4. Make feedback relevant and specific: We as professionals use medical jargon unintentionally without realizing that families may often not understand what we mean. Parents may be oblivious to some concepts that we as professionals may be familiar with and take for granted. How many times have you found yourself researching on “Google university” to get your questions answered after a doctor’s visit, only to find yourself being overwhelmed at the variety of opinions and research available?

 

It is our responsibility as clinicians to not only provide results to our families, but also to make them as relevant as possible. Based on a review paper on recommendations for autism assessment feedback within clinical practice guidelines (Pattison, et. al 2021), clinicians need to be not only accurate in their terminology, but also use clear language at a level that a layperson can understand. Clinicians need to be direct in their feedback, while ensuring that they are conveying hope and optimism. A strength-based approach to feedback is highly recommended. Provide specific examples of the child’s strengths to reinforce that their child has a unique set of strengths and challenges. Providing a feedback session that addresses all areas of functioning rather than just autism symptomatology, is helpful not only in developing individualized interventions, but also it helps parents look at over-arching goals to promote their children’s growth in the long-term (Ure et al., 2018). Finally, parents appreciate additional resources in the form of handouts, links, books, videos to help them firm up their understanding of what we have talked about.   

 

5. Be culturally aware. Culture can be defined as patterns of behavior and beliefs of a particular social, ethnic, or age group that can be passed down from one generation to another within the social group. As a clinician, it is crucial for us to not only be aware of parents’ perceptions of their child’s diagnosis from a cultural perspective, but also understand the effect of our cultural biases and attitudes as clinicians, as we interact with the family.

 

Cultural framework: First of all, when working with children from diverse backgrounds, we may need to think about each family’s specific understanding of a developmental delay/Autism. Get to know what parents consider “normal” in their worldview. Once, we know that we will be able to apply different strategies to engage parents in acceptance/adjustment to the diagnosis.
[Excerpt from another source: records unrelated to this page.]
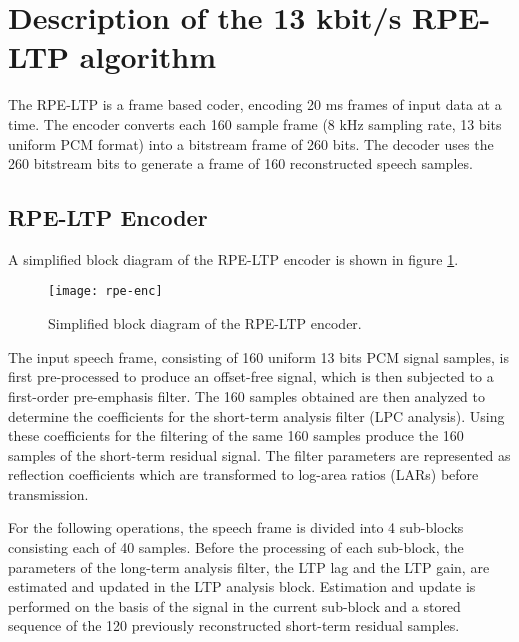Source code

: \section{Description of the 13 kbit/s RPE-LTP algorithm}
\label{principles}
The RPE-LTP is a frame based coder, encoding 20 ms frames of
input data at a time.
The encoder converts each 160 sample frame (8 kHz sampling rate,
13 bits uniform PCM format) into a bitstream frame of 260 bits.
The decoder uses the 260 bitstream bits to generate
a frame of 160 reconstructed speech samples.


\subsection{RPE-LTP Encoder}
A simplified block diagram of the RPE-LTP encoder \cite{GSM-06.10} is
shown in figure \ref{rpe-encoder}.

\begin{figure}
  \begin{center}
    \texttt{[image: rpe-enc]}
  \end{center}
  \caption{Simplified block diagram of the RPE-LTP encoder.
           \label{rpe-encoder}}
\end{figure}

The input speech frame, consisting of 160 uniform 13 bits PCM signal
samples, is first pre-processed to produce an offset-free signal, which
is then subjected to a first-order pre-emphasis filter. The 160
samples obtained are then analyzed to determine the coefficients for
the short-term analysis filter (LPC analysis). Using these coefficients
for the filtering of the same 160 samples produce the 160 samples of
the short-term residual signal. The filter parameters are represented
as reflection coefficients which are transformed to
log-area ratios (LARs) before transmission.

For the following operations, the speech frame is divided into 4
sub-blocks consisting each of 40 samples.
Before the processing of each sub-block, the parameters of the
long-term analysis filter, the LTP lag and the LTP gain, are estimated and
updated in the LTP analysis block. Estimation and update is performed
on the basis of the signal in the current sub-block and a stored
sequence of the 120 previously reconstructed short-term residual
samples.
Also, the clinician may need to think about how their view of disability differs/is similar to that of the parents and how those similarities and differences can affect their interactions.

 

Terminology: During feedback, it is helpful to use the same terminology that parents are using to help them understand how their child’s behaviors fit into the symptom pattern.  For example, while some families seem to be concerned about their child not being able to respond to their name, other families may report different terminology for that same behavior (e.g., my child does not focus/pay attention/follow directions when we talk to him, etc.).

 

Stigma: The stigma that is attached to having a child with a disability can affect the family’s experience of receiving a diagnosis. Studies have shown that some non-Western societies’ views regarding causes of disability may be linked to stigma associated with receiving the diagnosis. While in the western culture, notions about causes of ASD are rooted in biomedical theories, in the South east Asian cultures, they seem to be rooted in Karma or fate/destiny, thereby, causing families to feel shame and guilt. As a result, parents may feel responsible and may channel their energies towards their child’s interventions treating that as their sole “duty,” while overlooking the exhaustion and stress that it can put them through.

 

Support system: Gender roles within each culture and family unit may be defined differently and we as clinicians may need to gauge that/enquire about that. This may help clinicians suggest strategies that fit within those gender roles and responsibilities, while helping parents think of ways to prevent burn-out and encourage collaboration with the community, while caring for their child with ASD.

 

Strategies: Although there is not much research in this area, based on my clinical experience the following strategies have been helpful:

a. Be curious and enquire about/gauge how parents’ cultural models shape their parenting role, especially when they now have a child with disabilities.

b. Use reflective listening. Reflective listening is attempting to understand what the speaker is saying, and then saying it back to the speaker as you understand it. Some phrases that may be used here are: “I hear you say...” “ I sense…” “Help me understand…”

 

c. Providing education about the disorder and variations in the developmental trajectory for children with ASD helps parents overcome the stigma attached to having a child with a disability.

 

d. Provide information about local resources for family support, educational programs, therapies and interventions.

6. Self-reflection: According to the APA’s code of ethics (2002), Principle A: Beneficence and Nonmaleficence, “Psychologists strive to be aware of the possible effect of their own physical and mental health on their ability to help those with whom they work.” Self-reflection involves “meta-cognitive” skills of reflecting on one’s own mental processes. It helps to turn our focus inward and be curious about our own mental processes. This reflective practice helps us think critically about our work and allows us to be effective clinicians. Some important pieces to think about as we wrap up our evaluations:

a.    What worked?

b.    Why did we make certain clinical decisions?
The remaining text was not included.